I do like appearances, both for their help in my apprehension of reality and for the beauty of their existence. My choices are my preferences. I understand this. I do not celebrate my preferences as though they should be others’, I celebrate them because they are part of my apprehension.
I celebrate a baby’s smile and their honest innocence. I love young puppies and kittens for much of the same reason. Being around them reminds me of the gift of wonder.
I celebrate play. I simply love it, including watching others play. Play abounds with learning, yet safety. I think we learn best when we play, because we learn best from making mistakes, but not being ostracized in the process.
I celebrate this planet. Rocks and trees, sky and wind, water and fire, canyons and mountains, and earth provide and they do not lie.
I celebrate contrasts when they are not physically threatening. I love being warm when it is cold or cool when it is hot. I love being a man around women, an adult around children. I love the smile that contrasts afford.
I celebrate having the means to live. I love having good work. I love having a home, a means of travel, health care to afford being physically well. This is not a contrast with others I appreciate, but a personal preference because of what I might be without those things. If all of us had the same, it would be even better.
I celebrate women. They are beautiful to behold. It is true that I have some personal preferences about which particular women I love, but I know those are personal. And it is true that women are at least as crazy as men are, though in different ways. And it is true that the particular women I have loved are flawed, as am I. But my life would be poorer without women and without those particular women.

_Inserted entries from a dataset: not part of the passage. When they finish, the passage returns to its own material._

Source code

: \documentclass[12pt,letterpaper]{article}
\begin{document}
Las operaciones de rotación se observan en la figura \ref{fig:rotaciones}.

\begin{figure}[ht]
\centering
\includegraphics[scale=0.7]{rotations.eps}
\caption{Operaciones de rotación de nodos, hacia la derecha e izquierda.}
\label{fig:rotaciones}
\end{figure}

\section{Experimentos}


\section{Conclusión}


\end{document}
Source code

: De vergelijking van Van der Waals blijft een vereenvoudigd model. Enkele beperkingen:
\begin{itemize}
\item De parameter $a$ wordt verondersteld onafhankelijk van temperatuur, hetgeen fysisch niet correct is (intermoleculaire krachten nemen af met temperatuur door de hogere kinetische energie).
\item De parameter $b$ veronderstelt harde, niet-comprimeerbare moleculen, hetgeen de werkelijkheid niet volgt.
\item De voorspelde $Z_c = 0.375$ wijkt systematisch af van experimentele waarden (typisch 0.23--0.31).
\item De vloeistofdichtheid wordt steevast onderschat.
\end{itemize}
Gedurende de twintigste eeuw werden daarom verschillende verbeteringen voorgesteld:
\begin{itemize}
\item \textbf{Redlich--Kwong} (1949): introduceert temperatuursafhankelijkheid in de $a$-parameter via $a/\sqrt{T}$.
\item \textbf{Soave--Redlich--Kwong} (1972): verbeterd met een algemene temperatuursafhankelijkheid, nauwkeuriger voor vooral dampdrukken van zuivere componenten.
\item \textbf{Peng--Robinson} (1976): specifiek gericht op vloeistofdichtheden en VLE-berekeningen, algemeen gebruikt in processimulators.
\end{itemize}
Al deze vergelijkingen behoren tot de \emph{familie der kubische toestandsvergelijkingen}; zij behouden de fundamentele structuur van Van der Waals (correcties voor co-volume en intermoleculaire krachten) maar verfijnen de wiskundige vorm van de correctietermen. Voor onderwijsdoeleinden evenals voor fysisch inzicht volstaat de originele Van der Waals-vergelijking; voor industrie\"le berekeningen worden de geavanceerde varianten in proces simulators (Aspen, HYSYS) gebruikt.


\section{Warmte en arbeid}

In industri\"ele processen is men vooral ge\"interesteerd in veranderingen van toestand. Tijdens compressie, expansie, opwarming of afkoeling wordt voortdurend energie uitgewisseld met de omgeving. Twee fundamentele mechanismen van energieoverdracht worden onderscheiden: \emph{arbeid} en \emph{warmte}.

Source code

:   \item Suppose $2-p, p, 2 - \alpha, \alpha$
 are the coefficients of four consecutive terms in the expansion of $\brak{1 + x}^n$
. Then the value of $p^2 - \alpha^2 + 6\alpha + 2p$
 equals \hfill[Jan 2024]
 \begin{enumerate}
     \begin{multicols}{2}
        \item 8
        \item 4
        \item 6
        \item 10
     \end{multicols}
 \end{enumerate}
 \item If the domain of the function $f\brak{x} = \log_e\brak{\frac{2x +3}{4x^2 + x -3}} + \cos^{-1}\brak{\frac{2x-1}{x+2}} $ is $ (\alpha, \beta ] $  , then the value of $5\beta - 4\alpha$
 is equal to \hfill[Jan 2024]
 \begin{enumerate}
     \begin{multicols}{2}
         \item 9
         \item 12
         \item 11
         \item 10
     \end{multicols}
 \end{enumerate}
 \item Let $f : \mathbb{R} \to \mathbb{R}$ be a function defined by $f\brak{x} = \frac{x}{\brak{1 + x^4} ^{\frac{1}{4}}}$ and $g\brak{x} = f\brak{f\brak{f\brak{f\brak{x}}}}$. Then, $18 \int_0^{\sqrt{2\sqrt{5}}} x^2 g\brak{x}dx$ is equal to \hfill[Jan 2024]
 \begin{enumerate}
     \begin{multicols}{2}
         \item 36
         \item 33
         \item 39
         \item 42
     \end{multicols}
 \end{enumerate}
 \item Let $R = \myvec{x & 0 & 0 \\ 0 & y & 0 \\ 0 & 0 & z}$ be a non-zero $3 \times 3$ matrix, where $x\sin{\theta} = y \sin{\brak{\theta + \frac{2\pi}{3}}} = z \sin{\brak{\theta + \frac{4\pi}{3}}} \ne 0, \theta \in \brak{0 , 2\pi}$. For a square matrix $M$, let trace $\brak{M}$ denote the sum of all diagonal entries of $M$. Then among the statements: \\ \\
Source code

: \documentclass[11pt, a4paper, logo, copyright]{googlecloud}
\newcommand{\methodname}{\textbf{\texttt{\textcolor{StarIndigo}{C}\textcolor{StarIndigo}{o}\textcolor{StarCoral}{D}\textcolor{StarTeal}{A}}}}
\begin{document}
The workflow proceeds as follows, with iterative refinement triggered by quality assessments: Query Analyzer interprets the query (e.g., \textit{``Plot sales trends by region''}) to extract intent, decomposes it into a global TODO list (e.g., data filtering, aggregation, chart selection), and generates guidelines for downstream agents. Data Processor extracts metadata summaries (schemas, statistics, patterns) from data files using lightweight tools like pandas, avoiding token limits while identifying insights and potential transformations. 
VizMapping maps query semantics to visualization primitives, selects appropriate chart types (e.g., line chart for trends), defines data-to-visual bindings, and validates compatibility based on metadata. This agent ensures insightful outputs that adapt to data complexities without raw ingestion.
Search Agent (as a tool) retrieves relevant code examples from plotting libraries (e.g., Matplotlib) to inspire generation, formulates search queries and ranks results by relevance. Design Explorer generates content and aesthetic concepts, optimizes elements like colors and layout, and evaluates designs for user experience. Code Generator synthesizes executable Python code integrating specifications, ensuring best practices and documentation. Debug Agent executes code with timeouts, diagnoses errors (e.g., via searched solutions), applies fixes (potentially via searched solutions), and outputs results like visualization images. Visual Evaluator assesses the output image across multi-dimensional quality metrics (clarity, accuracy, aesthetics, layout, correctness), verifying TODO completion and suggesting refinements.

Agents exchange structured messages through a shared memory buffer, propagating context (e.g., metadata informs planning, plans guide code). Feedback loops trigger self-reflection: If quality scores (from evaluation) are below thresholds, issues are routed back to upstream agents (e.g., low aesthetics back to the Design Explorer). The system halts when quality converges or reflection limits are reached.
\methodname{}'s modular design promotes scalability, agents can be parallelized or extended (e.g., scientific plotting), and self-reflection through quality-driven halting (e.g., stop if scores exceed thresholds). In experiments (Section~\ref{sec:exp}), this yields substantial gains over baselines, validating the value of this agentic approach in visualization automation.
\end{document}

I celebrate my parents and two siblings. We are on such different pages, yet coming from such similar perspectives. It is good that we are blood relatives or we might not know each other. They remind me that beauty is not always as I think it should be.
I celebrate my three children. They are gifts for which no amount of cogitating can accurately describe. I am lucky and gifted by their presence. They remind me of unwavering beauty in the midst of unwavering change.
I celebrate my newly arrived grandson. He is hope as all children are, though they are also so much more. To look at him is to be reminded about the wonder of life.
I celebrate my learning to live with an artificial hip. We are now nearly eleven months introduced. I still have not adapted, but it has been a short time. I hope we will have a long life together, celebrating all sorts of movement. Having the constant presence of a metal hip reminds me about the beauty of physicality. This physical vehicle is amazing and what life can be extended through medical intervention is likewise amazing. I know that medical intervention is fraught with errors, but so many would have experienced so much more pain in their lives without it. I’m not saying that my new hip is the be-all and end-all of experience or that pain and death are to be avoided, I’m saying that sometimes for all of the medical difficulties, our lives are indeed improved via medical practice. It would be even more beauty for such learning and practice to be available to us all.
I celebrate being able to celebrate. I love the season, despite all of the stress of deadlines. The Holiday season can bring such moments of shared good wishes that are not much in visible abundance throughout the other seasons. I love to hear and wish others a Happy Holiday. For all of our victories and all of our defeats, we can stand in the moment and smile and be truly glad for our own and others’ existence.
I love this time of year. I feel a deeply rooted presence take wing during this time. Life sparkles when we are of good cheer and wish each other well. That sparkle is illumination and it lights our path and warms us all.
May each of us revel in the presence of beauty, always there, yet sometimes unattended. May we acknowledge that beauty to ourselves and each other, this and every season. And may we remember that though we all have preferences, when we pass our beauty on, it grows in us as well.